Associate Director Culinary Operations

Job description

Job code: 010347
Pay grade: G
Pay type: Exempt/salaried

General summary

Manages the culinary operations for the University dining facilities and programs.

Major duties

  • Manages and oversees all culinary operations for one or more dining facilities or programs. Oversees menu implementation, food preparation, presentation and portioning and plating design through direction and supervision. Ensures strict compliance with health, safety and sanitation requirements and regulations.
  • Establishes and coordinates procedures for food production in the dining facilities ensuring efficient operations, high quality presentation, food safety and food labor cost control. Monitors the budget and makes necessary adjustments.
  • Recommends changes to menus, recipes and cooking methods to improve food quality. Collaborates with the assistant director to develop menus and recipes. Utilizes the menu management software to enhance operational efficiency. Ensure processes are efficient and executed in a timely manner.
  • Develops and conducts culinary training with food production employees and management to ensure proper use of equipment, recipe preparation and presentation and customer service. Trains staff to ensure culinary skills, food safety and deliver and inventory procedures are current.
  • Researches best practices and participates in evaluation of food products, menu concepts and equipment. Assesses needs and schedules maintenance on equipment as necessary.
  • May supervise staff and student employees.

Minimum qualifications

Minimum qualifications based upon job documentation and industry best practices.
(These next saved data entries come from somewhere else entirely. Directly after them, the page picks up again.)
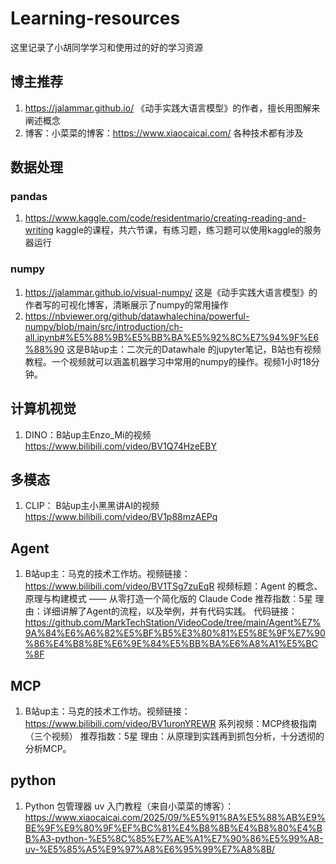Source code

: # Learning-resources
这里记录了小胡同学学习和使用过的好的学习资源

## 博主推荐
1. https://jalammar.github.io/ 《动手实践大语言模型》的作者，擅长用图解来阐述概念
2. 博客：小菜菜的博客：https://www.xiaocaicai.com/ 各种技术都有涉及

## 数据处理
### pandas
1. https://www.kaggle.com/code/residentmario/creating-reading-and-writing kaggle的课程，共六节课，有练习题，练习题可以使用kaggle的服务器运行

### numpy
1. https://jalammar.github.io/visual-numpy/ 这是《动手实践大语言模型》的作者写的可视化博客，清晰展示了numpy的常用操作
2. https://nbviewer.org/github/datawhalechina/powerful-numpy/blob/main/src/introduction/ch-all.ipynb#%E5%88%9B%E5%BB%BA%E5%92%8C%E7%94%9F%E6%88%90 这是B站up主：二次元的Datawhale 的jupyter笔记，B站也有视频教程。一个视频就可以涵盖机器学习中常用的numpy的操作。视频1小时18分钟。

## 计算机视觉
1. DINO：B站up主Enzo_Mi的视频 https://www.bilibili.com/video/BV1Q74HzeEBY

## 多模态
1. CLIP： B站up主小黑黑讲AI的视频 https://www.bilibili.com/video/BV1p88mzAEPq

## Agent
1. B站up主：马克的技术工作坊。视频链接：https://www.bilibili.com/video/BV1TSg7zuEqR  视频标题：Agent 的概念、原理与构建模式 —— 从零打造一个简化版的 Claude Code  推荐指数：5星  理由：详细讲解了Agent的流程，以及举例，并有代码实践。 代码链接：https://github.com/MarkTechStation/VideoCode/tree/main/Agent%E7%9A%84%E6%A6%82%E5%BF%B5%E3%80%81%E5%8E%9F%E7%90%86%E4%B8%8E%E6%9E%84%E5%BB%BA%E6%A8%A1%E5%BC%8F

## MCP
1. B站up主：马克的技术工作坊。视频链接：https://www.bilibili.com/video/BV1uronYREWR  系列视频：MCP终极指南（三个视频） 推荐指数：5星  理由：从原理到实践再到抓包分析，十分透彻的分析MCP。

## python
1. Python 包管理器 uv 入门教程（来自小菜菜的博客）：https://www.xiaocaicai.com/2025/09/%E5%91%8A%E5%88%AB%E9%BE%9F%E9%80%9F%EF%BC%81%E4%B8%8B%E4%B8%80%E4%BB%A3-python-%E5%8C%85%E7%AE%A1%E7%90%86%E5%99%A8-uv-%E5%85%A5%E9%97%A8%E6%95%99%E7%A8%8B/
Any current employees not meeting these qualifications will be grandfathered until they move to a different job.

Required education

  • Associate's degree in Culinary Arts from an accredited institution.

Required experience

  • Three years’ relevant experience.
  • Supervisory or lead experience.
  • Strong interpersonal, written and verbal communication skills.
  • Strong organizational and logistical skills.
  • Experience working in a large dining operation or high volume commercial food operation.
  • Ability to work efffectively and collaboratively with a diverse team.

Required other

  • ServSafe and AllerTrain certified or the ability to obtain within 90 days of hire.
  • Ability to work irregular shifts and extended hours, including weekends and holidays.

Physical requirements

Office or other indoor work with minimal physical demands such as occasionally lifting or moving materials less than 25 pounds.

Working conditions

Work is performed with exposure to any number of elements which may occasionally require some precautions such as safety glasses, protective clothing, ear protection, etc.

Revised: 2022-10-08

This description indicates the general nature and level of work performed by employees in the above job. It is not intended to be a comprehensive inventory of all duties, responsibilities and qualifications required of employees assigned to the job.